Liv, I disagree, you will have the talk.
We cannot work and worship in our neighborhoods and not be brought face to face with racism in our own hearts and in our forming kids minds. I remember being shocked after one of my son’s friends left our home from playing and he referenced his friend as his African American friend who wasn’t “Black”. I asked him where he got that idea and he said at school there were “blacks” and “African Americans.” One group is the good kids the other bad, he said the ones who bully you are black but the friendly ones are African American. This kind of warped thinking arise out of the struggles of public school where race and racism are part of regular talk at school and home. When you hear your crying child say they “hate”….you will become well educated in the talk needed to defuse and educate your son.
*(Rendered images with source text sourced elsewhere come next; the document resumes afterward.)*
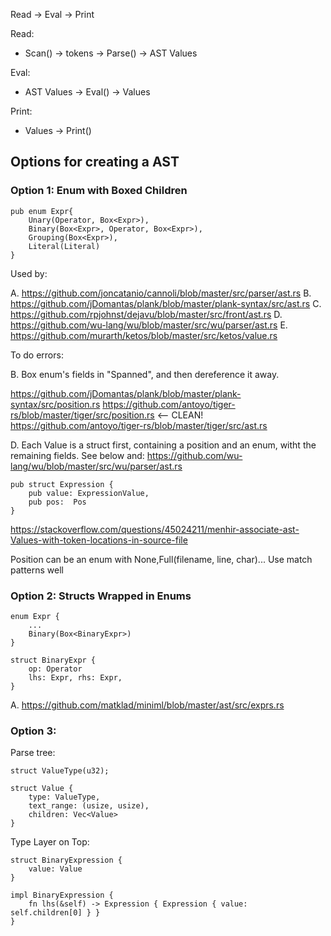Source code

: Read -> Eval -> Print

Read:

* Scan() -> tokens -> Parse() -> AST Values

Eval:

* AST Values -> Eval() -> Values

Print:

* Values -> Print()

## Options for creating a AST

### Option 1: Enum with Boxed Children

    pub enum Expr{
        Unary(Operator, Box<Expr>),
        Binary(Box<Expr>, Operator, Box<Expr>),
        Grouping(Box<Expr>),
        Literal(Literal)
    }

Used by:

A. https://github.com/joncatanio/cannoli/blob/master/src/parser/ast.rs
B. https://github.com/jDomantas/plank/blob/master/plank-syntax/src/ast.rs
C. https://github.com/rpjohnst/dejavu/blob/master/src/front/ast.rs
D. https://github.com/wu-lang/wu/blob/master/src/wu/parser/ast.rs
E. https://github.com/murarth/ketos/blob/master/src/ketos/value.rs

To do errors:

B. Box enum's fields in "Spanned", and then dereference it away.

https://github.com/jDomantas/plank/blob/master/plank-syntax/src/position.rs
https://github.com/antoyo/tiger-rs/blob/master/tiger/src/position.rs <-- CLEAN!
https://github.com/antoyo/tiger-rs/blob/master/tiger/src/ast.rs

D. Each Value is a struct first, containing a position and an enum, witht the remaining fields. See below and: https://github.com/wu-lang/wu/blob/master/src/wu/parser/ast.rs

    pub struct Expression {
        pub value: ExpressionValue,
        pub pos:  Pos
    }

https://stackoverflow.com/questions/45024211/menhir-associate-ast-Values-with-token-locations-in-source-file

Position can be an enum with None,Full(filename, line, char)... Use match patterns well

### Option 2: Structs Wrapped in Enums

    enum Expr {
        ...
        Binary(Box<BinaryExpr>)
    }

    struct BinaryExpr {
        op: Operator
        lhs: Expr, rhs: Expr,
    }

A. https://github.com/matklad/miniml/blob/master/ast/src/exprs.rs

### Option 3: 

Parse tree:

    struct ValueType(u32);

    struct Value {
        type: ValueType,  
        text_range: (usize, usize),
        children: Vec<Value>
    }

Type Layer on Top:

    struct BinaryExpression {
        value: Value
    }

    impl BinaryExpression {
        fn lhs(&self) -> Expression { Expression { value:  self.children[0] } }
    }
Not sure if your son is going to attend public school in west central but my kids have had to have numerous talks from both sides of the issue.

Liv Larson Andrews
Liv Larson Andrews
11 years ago

Hi Eric! Yes, I think my point in the end is that certainly I will have the talk. But my opening is more about the fact that parents of non-white children must have other kinds of talks. While I must speak about race in order to parent well, I will do so from a place of privilege, not of fear for survival.
When I was a sophomore in college, my roommate’s younger brother was killed by gunfire meant for another boy. My roommate and her brothers are black, and lived in Fort Wayne, Indiana. Her brother who died was the same age as my little brother, white, living in suburban St. Louis. After the death, her mother slept with all her children in one room. My mother has never needed to do that.
So I fully agree with you that we must have the talk, but I am not forced into it the way others are. Does that make more sense?